Looking at what I’ve just written, I suppose actually Long Beach is a pleasure and pain thing for me: I love the circuit, I love that I’m quick here, but it’s a real shame that I’ve only had one podium to add to that win in Atlantics. I am really desperate to change that this weekend.
So the biggest question is, can we? Well, I think Conquest has a good car for street courses, but Long Beach for some reason is the type of track where you need everything – and I mean everything to be perfect to get the race win. It is also a track where a lot of the corners are flowing, so if you get one wrong, you can’t make it up at the next three corners, it will affect you all the way through. A lot of street circuits are stop and go, stop and go, where if you screw up one corner, it doesn’t affect your apex speed at the next one. But Long Beach is a circuit where the corners are so free-flowing that if, for example, your tire pressures are slightly wrong, it will lose you 0.6sec in just the first five corners.
I think we have the potential to be up front, but to actually nail that win, everything has to be right – the pitstops, the in-laps, the out-laps, when you hit traffic, and so on.
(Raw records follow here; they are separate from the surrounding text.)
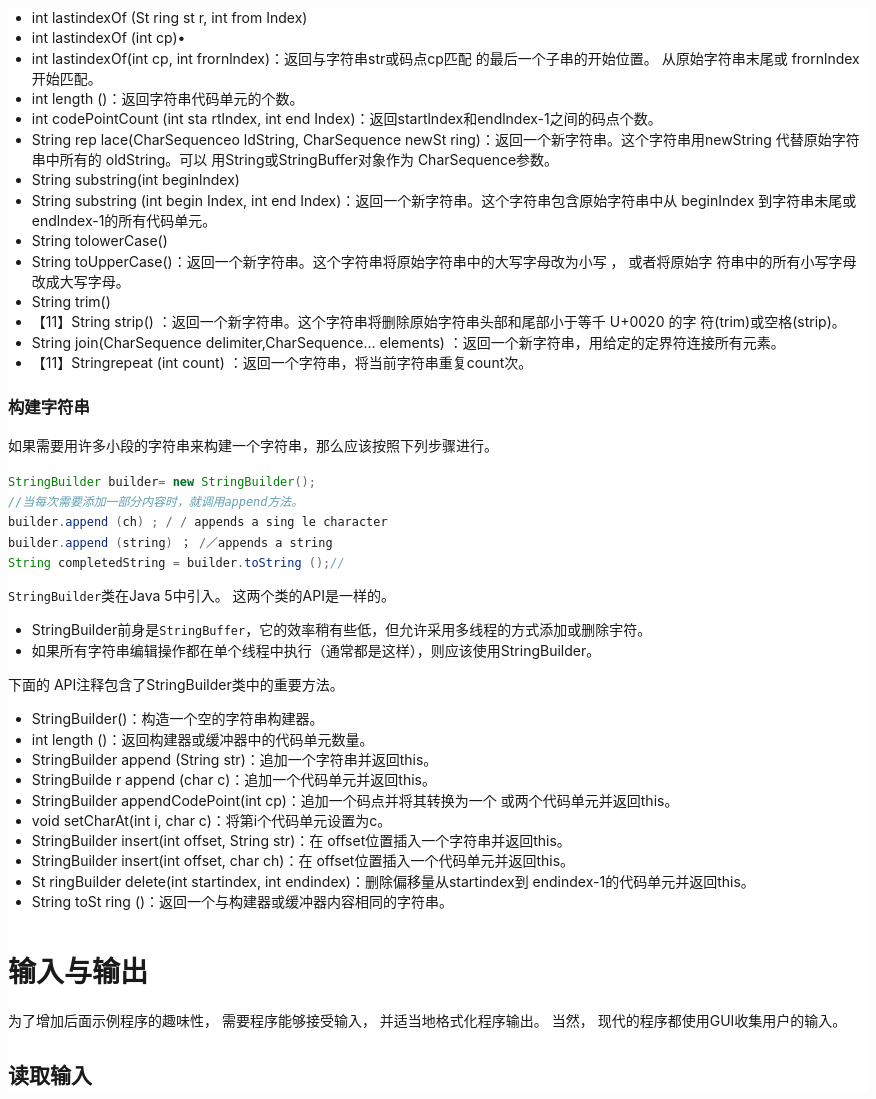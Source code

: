 + int lastindexOf (St ring st r, int from Index)
+ int lastindexOf (int cp)•
+ int lastindexOf(int cp, int frornlndex)：返回与字符串str或码点cp匹配 的最后一个子串的开始位置。 从原始字符串末尾或 frornlndex开始匹配。
+ int length ()：返回字符串代码单元的个数。
+ int codePointCount (int sta rtlndex, int end Index)：返回startlndex和endlndex-1之间的码点个数。
+ String rep lace(CharSequenceo ldString, CharSequence newSt ring)：返回一个新字符串。这个字符串用newString 代替原始字符串中所有的 oldString。可以 用String或StringBuffer对象作为 CharSequence参数。
+ String substring(int beginlndex)
+ String substring (int begin Index, int end Index)：返回一个新字符串。这个字符串包含原始字符串中从 beginIndex 到字符串未尾或endlndex-1的所有代码单元。
+ String tolowerCase()
+ String toUpperCase()：返回一个新字符串。这个字符串将原始字符串中的大写字母改为小写 ， 或者将原始字 符串中的所有小写字母改成大写字母。
+ String trim()
+ 【11】String strip() ：返回一个新字符串。这个字符串将删除原始字符串头部和尾部小于等千 U+0020 的字 符(trim)或空格(strip)。
+ String join(CharSequence delimiter,CharSequence... elements) ：返回一个新字符串，用给定的定界符连接所有元素。
+ 【11】Stringrepeat (int count) ：返回一个字符串，将当前字符串重复count次。

### 构建字符串

如果需要用许多小段的字符串来构建一个字符串，那么应该按照下列步骤进行。

```java
StringBuilder builder= new StringBuilder();
//当每次需要添加一部分内容时，就调用append方法。
builder.append (ch) ; / / appends a sing le character 
builder.append (string) ； /／appends a string 
String completedString = builder.toString ();//
```

`StringBuilder`类在Java 5中引入。 这两个类的API是一样的。

+ StringBuilder前身是`StringBuffer`，它的效率稍有些低，但允许采用多线程的方式添加或删除宇符。
+ 如果所有字符串编辑操作都在单个线程中执行（通常都是这样），则应该使用StringBuilder。

下面的 API注释包含了StringBuilder类中的重要方法。

+ StringBuilder()：构造一个空的字符串构建器。
+ int length ()：返回构建器或缓冲器中的代码单元数量。
+ StringBuilder append (String str)：追加一个字符串并返回this。
+ StringBuilde r append (char c)：追加一个代码单元并返回this。
+ StringBuilder appendCodePoint(int cp)：追加一个码点并将其转换为一个 或两个代码单元并返回this。
+ void setCharAt(int i, char c)：将第i个代码单元设置为c。
+ StringBuilder insert(int offset, String str)：在 offset位置插入一个字符串并返回this。
+ StringBuilder insert(int offset, char ch)：在 offset位置插入一个代码单元并返回this。
+ St ringBuilder delete(int startindex, int endindex)：删除偏移量从startindex到 endindex-1的代码单元并返回this。
+ String toSt ring ()：返回一个与构建器或缓冲器内容相同的字符串。

# 输入与输出

为了增加后面示例程序的趣味性， 需要程序能够接受输入， 并适当地格式化程序输出。 当然， 现代的程序都使用GUI收集用户的输入。

## 读取输入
The passing opportunities are at Turns 1, 6 and 9, although of course we had push-to-pass boost in Champ Car. It will be interesting to see how the aero package on the Dallara works round here, how close we can run to each other and so on: I hope it’s good, because that’s what we need in order to have the same passing places in this car.
To be really, really honest with you though, I hope that won’t matter to me. In my mind, I’m thinking, “I’m going to be on pole.” I just don’t want to be caught up in the sort of crap we saw at St. Pete. I want to get away into the lead and do what I’ve got to do.
For me, qualifying on Saturday is gonna be balls to the wall – that’s a promise to you, to the team and to myself. Between now and then, though, Friday practice will tell us a lot about how realistic it is to expect pole position. I’ll be back to you Friday evening.